The Jojo/Hitler dynamic is an incredibly playful one. Hitler only seems to show up when something doesn’t go according to plan for Jojo or he needs some words of encouragement when times get tough. Hitler is a figment of Jojo’s imagination and is completely reactionary to Jojo’s world. If Jojo gets scared, Hitler shows up to remind him why he’s risking his own self comfort. While Waititi is funny and awkwardly charming as Hitler, which is an odd thing to say in itself, don’t overlook Archie Yates. Roman Griffin Davis encapsulates this innocence that even Elsa describes as something along the lines of a ten year old playing dress up with his friends in order to join a club. But Yates often plays off of Davis humorously and amusingly and will likely be forgotten about by some by the time they leave the theater.
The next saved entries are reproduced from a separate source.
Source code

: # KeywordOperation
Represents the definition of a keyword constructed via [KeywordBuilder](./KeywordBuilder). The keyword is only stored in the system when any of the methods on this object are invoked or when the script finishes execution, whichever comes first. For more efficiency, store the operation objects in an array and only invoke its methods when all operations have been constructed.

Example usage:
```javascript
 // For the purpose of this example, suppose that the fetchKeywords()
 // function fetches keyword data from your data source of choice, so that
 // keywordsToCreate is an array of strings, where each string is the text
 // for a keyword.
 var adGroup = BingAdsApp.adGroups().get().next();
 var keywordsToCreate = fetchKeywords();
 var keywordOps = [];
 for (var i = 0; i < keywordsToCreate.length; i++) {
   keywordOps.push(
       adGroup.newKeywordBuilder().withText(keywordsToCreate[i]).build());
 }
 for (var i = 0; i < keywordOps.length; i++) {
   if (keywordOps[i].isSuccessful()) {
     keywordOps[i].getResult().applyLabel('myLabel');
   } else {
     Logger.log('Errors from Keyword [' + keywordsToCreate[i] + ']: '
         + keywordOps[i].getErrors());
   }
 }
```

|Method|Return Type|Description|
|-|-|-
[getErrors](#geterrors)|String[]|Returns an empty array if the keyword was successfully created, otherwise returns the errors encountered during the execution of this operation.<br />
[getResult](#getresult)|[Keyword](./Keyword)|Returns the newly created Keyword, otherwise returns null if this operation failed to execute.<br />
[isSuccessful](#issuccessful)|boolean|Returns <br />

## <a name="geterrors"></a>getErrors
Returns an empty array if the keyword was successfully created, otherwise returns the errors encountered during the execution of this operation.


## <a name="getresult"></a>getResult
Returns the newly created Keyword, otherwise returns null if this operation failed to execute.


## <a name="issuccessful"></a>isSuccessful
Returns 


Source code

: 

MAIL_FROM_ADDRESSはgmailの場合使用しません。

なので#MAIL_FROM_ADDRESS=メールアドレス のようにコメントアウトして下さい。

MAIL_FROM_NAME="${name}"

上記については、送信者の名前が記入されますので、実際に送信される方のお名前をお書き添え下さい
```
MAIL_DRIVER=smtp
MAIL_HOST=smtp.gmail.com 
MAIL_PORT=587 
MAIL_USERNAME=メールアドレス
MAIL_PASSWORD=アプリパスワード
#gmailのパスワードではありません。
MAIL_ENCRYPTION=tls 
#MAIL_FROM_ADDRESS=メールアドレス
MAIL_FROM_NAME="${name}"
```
Seemingly tapping into his inspiration for Gentlemen Broncos, Sam Rockwell portrays Captain Klenzendorf - a former war veteran who lost an eye and is now forced to teach children how to be soldiers. He has this strange tension on the verge of romance thing going on with his right hand man Finkel (Alfie Allen) and has extravagant taste with intricate ideas for his new uniform. Rockwell and Allen are hilarious and outshine Rebel Wilson’s Fräulein Rahm who never seems to serve much purpose before or after her line about, “having 18 kids for Germany.”
The sweet nature of Jojo Rabbit is expanded upon with the mother/son relationship between Rosie and Jojo. They have completely different viewpoints of a world on the verge of total annihilation where Jojo is slowly nudged into his mother’s mindset. It’s not so much a brainwashing as it is Jojo coming to terms with how he feels about people. Jojo Rabbit defines who we all are on the inside and simply explores the path anyone with an everyday beating heart (not rooted by a tiny mustache) would travel down over the course of their youth.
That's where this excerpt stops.